Saturday, 02.25.2017 - 11:47 am -
I don't feel I have much to say at the moment, but I keep leaving pieces of me in written form all over. I've had this routine for months, maybe even a year or more, of writing three blog posts during weekdays: Psych blog on Monday, personal blog on Wednesday, and Simeon cartoons on Friday*. Then I come in here on Saturday. Plus writing the AF story every night, and (currently) occasional short stories for submission.
* 10 years this upcoming week! Nine, really, but I'm THAT good at Maths and I skipped a year. However, it still counts as 10 because the blog that started that comic strip was, for most of 2007, home to the very first draft of my AF story.
It's highly rewarding, writing. Though, to borrow from Hedwig and the angry inch, I do wish I was less "internationally ignored". I don't mean being a celebrity. I don't write for attention, but I do write, I think, some good things that I wish got some. Then again, attention comes in many forms, and just the thought of dealing with trolls makes my stomach turn, so perhaps I'm better off without fans that may be bring trolls in like a Trojan horse. Not really, but yeah.

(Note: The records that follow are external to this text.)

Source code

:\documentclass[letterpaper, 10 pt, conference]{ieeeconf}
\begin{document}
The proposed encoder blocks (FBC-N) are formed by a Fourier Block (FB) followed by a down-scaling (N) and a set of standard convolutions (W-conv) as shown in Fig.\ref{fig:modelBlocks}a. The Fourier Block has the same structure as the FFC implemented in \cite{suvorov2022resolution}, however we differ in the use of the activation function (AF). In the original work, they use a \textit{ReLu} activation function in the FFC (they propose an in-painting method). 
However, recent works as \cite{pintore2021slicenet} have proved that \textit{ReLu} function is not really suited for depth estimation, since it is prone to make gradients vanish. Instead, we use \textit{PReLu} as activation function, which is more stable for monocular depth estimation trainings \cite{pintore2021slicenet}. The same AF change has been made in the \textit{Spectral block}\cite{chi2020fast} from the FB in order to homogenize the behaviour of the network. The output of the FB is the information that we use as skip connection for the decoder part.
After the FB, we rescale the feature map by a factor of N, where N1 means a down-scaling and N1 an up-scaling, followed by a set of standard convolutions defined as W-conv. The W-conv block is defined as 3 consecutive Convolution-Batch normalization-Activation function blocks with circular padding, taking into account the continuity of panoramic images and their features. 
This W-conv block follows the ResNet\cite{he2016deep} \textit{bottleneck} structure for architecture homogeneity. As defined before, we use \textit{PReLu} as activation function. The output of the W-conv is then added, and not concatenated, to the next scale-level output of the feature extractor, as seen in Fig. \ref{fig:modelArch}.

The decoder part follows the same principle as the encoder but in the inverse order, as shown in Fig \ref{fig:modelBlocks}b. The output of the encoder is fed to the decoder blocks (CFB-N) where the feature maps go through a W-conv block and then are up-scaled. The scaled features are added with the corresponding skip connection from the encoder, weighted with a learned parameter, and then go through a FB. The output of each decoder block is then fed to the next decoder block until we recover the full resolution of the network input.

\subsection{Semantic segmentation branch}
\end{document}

Out in the Real World: I'm giving a lecture this Tuesday to Psych undergrads. Speaking of stomach turning. I'm excited because I sort of like teaching, but my anxiety pushes my heart to my tongue and I start speaking like I'm about to cry. That has also happened to me in the class with the professor who writes the blog I admire, and by the way, I've given up on trying to present myself before him as smart and capable to be considered a peer. I'm not, he's too good and intimidating (turns out, there's a plot in my AF story that's becoming my destiny: I can't impress him). Back to my class: I have rehearsed and I've fumbled a bit, but I'm confident I'll get most of it right. It's 50 minutes long. I can't get wait to finish the lecture. This responsibility has been on my neck for months.